WORK REQUIRED: Pictures do not belong in your copy. Repeat all the other data exactly.

EXERCISE DATA:
● ● ●

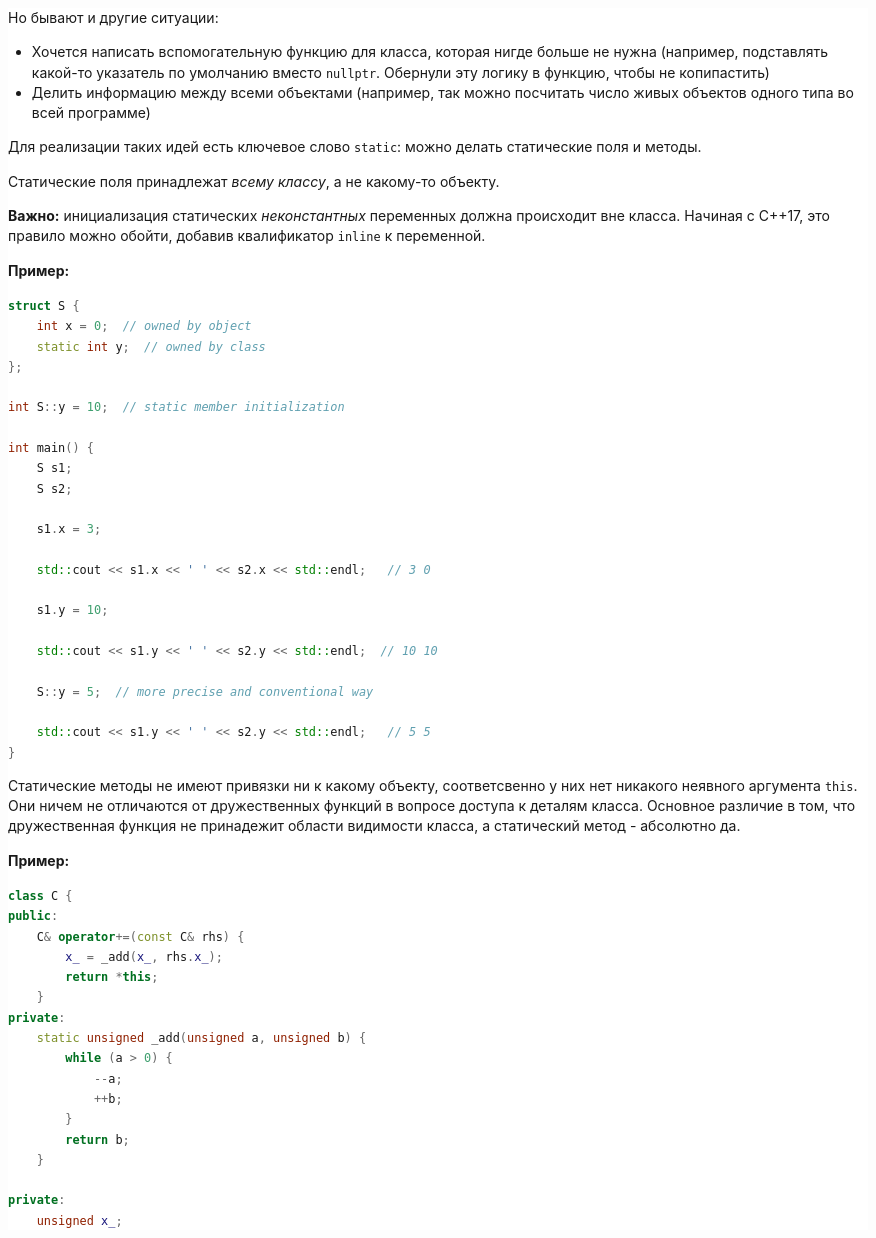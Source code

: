 Но бывают и другие ситуации:
 - Хочется написать вспомогательную функцию для класса, которая нигде больше не нужна (например, подставлять какой-то указатель по умолчанию вместо `nullptr`. Обернули эту логику в функцию, чтобы не копипастить)
 - Делить информацию между всеми объектами (например, так можно посчитать число живых объектов одного типа во всей программе)

Для реализации таких идей есть ключевое слово `static`: можно делать статические поля и методы.

Статические поля принадлежат _всему классу_, а не какому-то объекту.

**Важно:** инициализация статических _неконстантных_ переменных должна происходит вне класса. Начиная с C++17, это правило можно обойти, добавив квалификатор `inline` к переменной.

**Пример:**
```c++
struct S {
    int x = 0;  // owned by object
    static int y;  // owned by class
};

int S::y = 10;  // static member initialization

int main() {
    S s1;
    S s2;

    s1.x = 3;

    std::cout << s1.x << ' ' << s2.x << std::endl;   // 3 0
    
    s1.y = 10;

    std::cout << s1.y << ' ' << s2.y << std::endl;  // 10 10

    S::y = 5;  // more precise and conventional way

    std::cout << s1.y << ' ' << s2.y << std::endl;   // 5 5
}
```

Статические методы не имеют привязки ни к какому объекту, соответсвенно у них нет никакого неявного аргумента `this`. Они ничем не отличаются от дружественных функций в вопросе доступа к деталям класса. Основное различие
в том, что дружественная функция не принадежит области видимости класса, а статический метод - абсолютно да.

**Пример:**

```c++
class C {
public:
    C& operator+=(const C& rhs) {
        x_ = _add(x_, rhs.x_);
        return *this;
    }
private:
    static unsigned _add(unsigned a, unsigned b) {
        while (a > 0) {
            --a;
            ++b;
        }
        return b;
    }

private:
    unsigned x_;
```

● ● ●

THE ANSWER:
Source code

: Но бывают и другие ситуации:
 - Хочется написать вспомогательную функцию для класса, которая нигде больше не нужна (например, подставлять какой-то указатель по умолчанию вместо `nullptr`. Обернули эту логику в функцию, чтобы не копипастить)
 - Делить информацию между всеми объектами (например, так можно посчитать число живых объектов одного типа во всей программе)

Для реализации таких идей есть ключевое слово `static`: можно делать статические поля и методы.

Статические поля принадлежат _всему классу_, а не какому-то объекту.

**Важно:** инициализация статических _неконстантных_ переменных должна происходит вне класса. Начиная с C++17, это правило можно обойти, добавив квалификатор `inline` к переменной.

**Пример:**
```c++
struct S {
    int x = 0;  // owned by object
    static int y;  // owned by class
};

int S::y = 10;  // static member initialization

int main() {
    S s1;
    S s2;

    s1.x = 3;

    std::cout << s1.x << ' ' << s2.x << std::endl;   // 3 0
    
    s1.y = 10;

    std::cout << s1.y << ' ' << s2.y << std::endl;  // 10 10

    S::y = 5;  // more precise and conventional way

    std::cout << s1.y << ' ' << s2.y << std::endl;   // 5 5
}
```

Статические методы не имеют привязки ни к какому объекту, соответсвенно у них нет никакого неявного аргумента `this`. Они ничем не отличаются от дружественных функций в вопросе доступа к деталям класса. Основное различие
в том, что дружественная функция не принадежит области видимости класса, а статический метод - абсолютно да.

**Пример:**

```c++
class C {
public:
    C& operator+=(const C& rhs) {
        x_ = _add(x_, rhs.x_);
        return *this;
    }
private:
    static unsigned _add(unsigned a, unsigned b) {
        while (a > 0) {
            --a;
            ++b;
        }
        return b;
    }

private:
    unsigned x_;
```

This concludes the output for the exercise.